* **SOURCE MATERIAL**
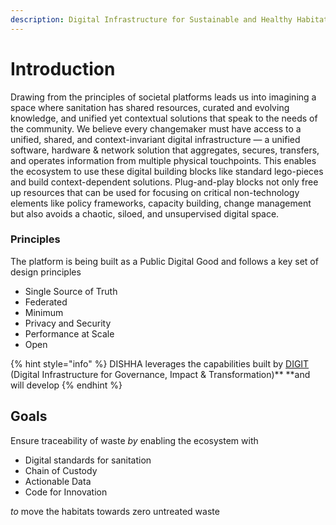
 ```yaml
---
description: Digital Infrastructure for Sustainable and Healthy Habitats
---
```


# Introduction

Drawing from the principles of societal platforms leads us into imagining a space where sanitation has shared resources, curated and evolving knowledge, and unified yet contextual solutions that speak to the needs of the community. We believe every changemaker must have access to a unified, shared, and context-invariant digital infrastructure — a unified software, hardware & network solution that aggregates, secures, transfers, and operates information from multiple physical touchpoints. This enables the ecosystem to use these digital building blocks like standard lego-pieces and build context-dependent solutions. Plug-and-play blocks not only free up resources that can be used for focusing on critical non-technology elements like policy frameworks, capacity building, change management but also avoids a chaotic, siloed, and unsupervised digital space.

### Principles

The platform is being built as a Public Digital Good and follows a key set of design principles

* Single Source of Truth
* Federated
* Minimum
* Privacy and Security
* Performance at Scale
* Open

{% hint style="info" %}
DISHHA leverages the capabilities built by [DIGIT](https://www.digit.org) (Digital Infrastructure for Governance, Impact & Transformation)** **and will develop 
{% endhint %}

## **Goals**

Ensure traceability of waste _by_ enabling the ecosystem with

* Digital standards for sanitation
* Chain of Custody
* Actionable Data
* Code for Innovation

_to_ move the habitats towards zero untreated waste
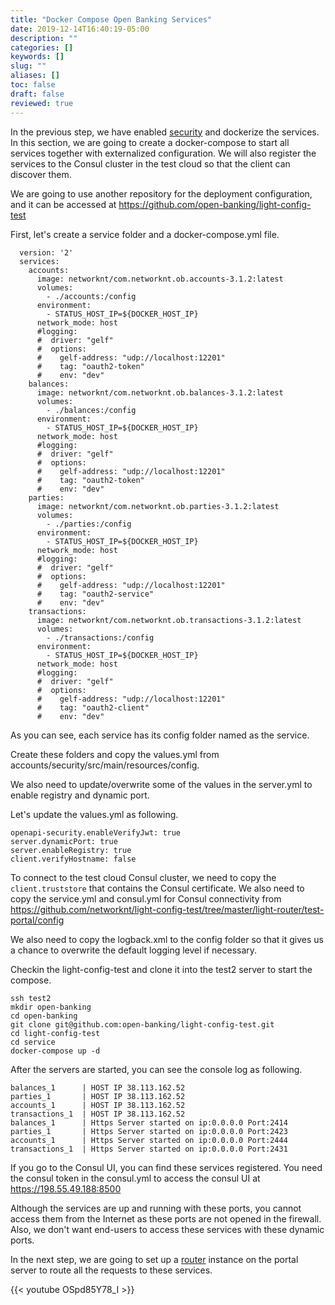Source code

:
 ```yaml
---
title: "Docker Compose Open Banking Services"
date: 2019-12-14T16:40:19-05:00
description: ""
categories: []
keywords: []
slug: ""
aliases: []
toc: false
draft: false
reviewed: true
---
```


In the previous step, we have enabled [security][] and dockerize the services. In this section, we are going to create a docker-compose to start all services together with externalized configuration. We will also register the services to the Consul cluster in the test cloud so that the client can discover them. 

We are going to use another repository for the deployment configuration, and it can be accessed at https://github.com/open-banking/light-config-test

First, let's create a service folder and a docker-compose.yml file.

```
  version: '2'
  services:
    accounts:
      image: networknt/com.networknt.ob.accounts-3.1.2:latest
      volumes:
        - ./accounts:/config
      environment:
        - STATUS_HOST_IP=${DOCKER_HOST_IP}
      network_mode: host    
      #logging:
      #  driver: "gelf"
      #  options:
      #    gelf-address: "udp://localhost:12201"
      #    tag: "oauth2-token"
      #    env: "dev"
    balances:
      image: networknt/com.networknt.ob.balances-3.1.2:latest
      volumes:
        - ./balances:/config
      environment:
        - STATUS_HOST_IP=${DOCKER_HOST_IP}
      network_mode: host    
      #logging:
      #  driver: "gelf"
      #  options:
      #    gelf-address: "udp://localhost:12201"
      #    tag: "oauth2-token"
      #    env: "dev"
    parties:
      image: networknt/com.networknt.ob.parties-3.1.2:latest
      volumes:
        - ./parties:/config
      environment:
        - STATUS_HOST_IP=${DOCKER_HOST_IP}
      network_mode: host    
      #logging:
      #  driver: "gelf"
      #  options:
      #    gelf-address: "udp://localhost:12201"
      #    tag: "oauth2-service"
      #    env: "dev"
    transactions:
      image: networknt/com.networknt.ob.transactions-3.1.2:latest
      volumes:
        - ./transactions:/config
      environment:
        - STATUS_HOST_IP=${DOCKER_HOST_IP}
      network_mode: host    
      #logging:
      #  driver: "gelf"
      #  options:
      #    gelf-address: "udp://localhost:12201"
      #    tag: "oauth2-client"
      #    env: "dev"
```

As you can see, each service has its config folder named as the service. 

Create these folders and copy the values.yml from accounts/security/src/main/resources/config. 

We also need to update/overwrite some of the values in the server.yml to enable registry and dynamic port. 

Let's update the values.yml as following. 

```
openapi-security.enableVerifyJwt: true
server.dynamicPort: true
server.enableRegistry: true
client.verifyHostname: false
```

To connect to the test cloud Consul cluster, we need to copy the `client.truststore` that contains the Consul certificate. We also need to copy the service.yml and consul.yml for Consul connectivity from https://github.com/networknt/light-config-test/tree/master/light-router/test-portal/config

We also need to copy the logback.xml to the config folder so that it gives us a chance to overwrite the default logging level if necessary. 

Checkin the light-config-test and clone it into the test2 server to start the compose.

```
ssh test2
mkdir open-banking
cd open-banking
git clone git@github.com:open-banking/light-config-test.git
cd light-config-test
cd service
docker-compose up -d
```

After the servers are started, you can see the console log as following. 

```
balances_1      | HOST IP 38.113.162.52
parties_1       | HOST IP 38.113.162.52
accounts_1      | HOST IP 38.113.162.52
transactions_1  | HOST IP 38.113.162.52
balances_1      | Https Server started on ip:0.0.0.0 Port:2414
parties_1       | Https Server started on ip:0.0.0.0 Port:2423
accounts_1      | Https Server started on ip:0.0.0.0 Port:2444
transactions_1  | Https Server started on ip:0.0.0.0 Port:2431
```

If you go to the Consul UI, you can find these services registered. You need the consul token in the consul.yml to access the consul UI at https://198.55.49.188:8500

Although the services are up and running with these ports, you cannot access them from the Internet as these ports are not opened in the firewall. Also, we don't want end-users to access these services with these dynamic ports. 

In the next step, we are going to set up a [router][] instance on the portal server to route all the requests to these services. 

{{< youtube OSpd85Y78_I >}}

[security]: /tutorial/open-banking/security/
[router]: /tutorial/open-banking/router/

* **WORK INSTRUCTION**
Pictures included in the data should be dropped; everything else must be repeated exactly.

* **TASK RESPONSE**
 ```yaml
---
description: Digital Infrastructure for Sustainable and Healthy Habitats
---
```


# Introduction

Drawing from the principles of societal platforms leads us into imagining a space where sanitation has shared resources, curated and evolving knowledge, and unified yet contextual solutions that speak to the needs of the community. We believe every changemaker must have access to a unified, shared, and context-invariant digital infrastructure — a unified software, hardware & network solution that aggregates, secures, transfers, and operates information from multiple physical touchpoints. This enables the ecosystem to use these digital building blocks like standard lego-pieces and build context-dependent solutions. Plug-and-play blocks not only free up resources that can be used for focusing on critical non-technology elements like policy frameworks, capacity building, change management but also avoids a chaotic, siloed, and unsupervised digital space.

### Principles

The platform is being built as a Public Digital Good and follows a key set of design principles

* Single Source of Truth
* Federated
* Minimum
* Privacy and Security
* Performance at Scale
* Open

{% hint style="info" %}
DISHHA leverages the capabilities built by [DIGIT](https://www.digit.org) (Digital Infrastructure for Governance, Impact & Transformation)** **and will develop 
{% endhint %}

## **Goals**

Ensure traceability of waste _by_ enabling the ecosystem with

* Digital standards for sanitation
* Chain of Custody
* Actionable Data
* Code for Innovation

_to_ move the habitats towards zero untreated waste
Source code

:
 ```yaml
---
title: "Docker Compose Open Banking Services"
date: 2019-12-14T16:40:19-05:00
description: ""
categories: []
keywords: []
slug: ""
aliases: []
toc: false
draft: false
reviewed: true
---
```


In the previous step, we have enabled [security][] and dockerize the services. In this section, we are going to create a docker-compose to start all services together with externalized configuration. We will also register the services to the Consul cluster in the test cloud so that the client can discover them. 

We are going to use another repository for the deployment configuration, and it can be accessed at https://github.com/open-banking/light-config-test

First, let's create a service folder and a docker-compose.yml file.

```
  version: '2'
  services:
    accounts:
      image: networknt/com.networknt.ob.accounts-3.1.2:latest
      volumes:
        - ./accounts:/config
      environment:
        - STATUS_HOST_IP=${DOCKER_HOST_IP}
      network_mode: host    
      #logging:
      #  driver: "gelf"
      #  options:
      #    gelf-address: "udp://localhost:12201"
      #    tag: "oauth2-token"
      #    env: "dev"
    balances:
      image: networknt/com.networknt.ob.balances-3.1.2:latest
      volumes:
        - ./balances:/config
      environment:
        - STATUS_HOST_IP=${DOCKER_HOST_IP}
      network_mode: host    
      #logging:
      #  driver: "gelf"
      #  options:
      #    gelf-address: "udp://localhost:12201"
      #    tag: "oauth2-token"
      #    env: "dev"
    parties:
      image: networknt/com.networknt.ob.parties-3.1.2:latest
      volumes:
        - ./parties:/config
      environment:
        - STATUS_HOST_IP=${DOCKER_HOST_IP}
      network_mode: host    
      #logging:
      #  driver: "gelf"
      #  options:
      #    gelf-address: "udp://localhost:12201"
      #    tag: "oauth2-service"
      #    env: "dev"
    transactions:
      image: networknt/com.networknt.ob.transactions-3.1.2:latest
      volumes:
        - ./transactions:/config
      environment:
        - STATUS_HOST_IP=${DOCKER_HOST_IP}
      network_mode: host    
      #logging:
      #  driver: "gelf"
      #  options:
      #    gelf-address: "udp://localhost:12201"
      #    tag: "oauth2-client"
      #    env: "dev"
```

As you can see, each service has its config folder named as the service. 

Create these folders and copy the values.yml from accounts/security/src/main/resources/config. 

We also need to update/overwrite some of the values in the server.yml to enable registry and dynamic port. 

Let's update the values.yml as following. 

```
openapi-security.enableVerifyJwt: true
server.dynamicPort: true
server.enableRegistry: true
client.verifyHostname: false
```

To connect to the test cloud Consul cluster, we need to copy the `client.truststore` that contains the Consul certificate. We also need to copy the service.yml and consul.yml for Consul connectivity from https://github.com/networknt/light-config-test/tree/master/light-router/test-portal/config

We also need to copy the logback.xml to the config folder so that it gives us a chance to overwrite the default logging level if necessary. 

Checkin the light-config-test and clone it into the test2 server to start the compose.

```
ssh test2
mkdir open-banking
cd open-banking
git clone git@github.com:open-banking/light-config-test.git
cd light-config-test
cd service
docker-compose up -d
```

After the servers are started, you can see the console log as following. 

```
balances_1      | HOST IP 38.113.162.52
parties_1       | HOST IP 38.113.162.52
accounts_1      | HOST IP 38.113.162.52
transactions_1  | HOST IP 38.113.162.52
balances_1      | Https Server started on ip:0.0.0.0 Port:2414
parties_1       | Https Server started on ip:0.0.0.0 Port:2423
accounts_1      | Https Server started on ip:0.0.0.0 Port:2444
transactions_1  | Https Server started on ip:0.0.0.0 Port:2431
```

If you go to the Consul UI, you can find these services registered. You need the consul token in the consul.yml to access the consul UI at https://198.55.49.188:8500

Although the services are up and running with these ports, you cannot access them from the Internet as these ports are not opened in the firewall. Also, we don't want end-users to access these services with these dynamic ports. 

In the next step, we are going to set up a [router][] instance on the portal server to route all the requests to these services. 

{{< youtube OSpd85Y78_I >}}

[security]: /tutorial/open-banking/security/
[router]: /tutorial/open-banking/router/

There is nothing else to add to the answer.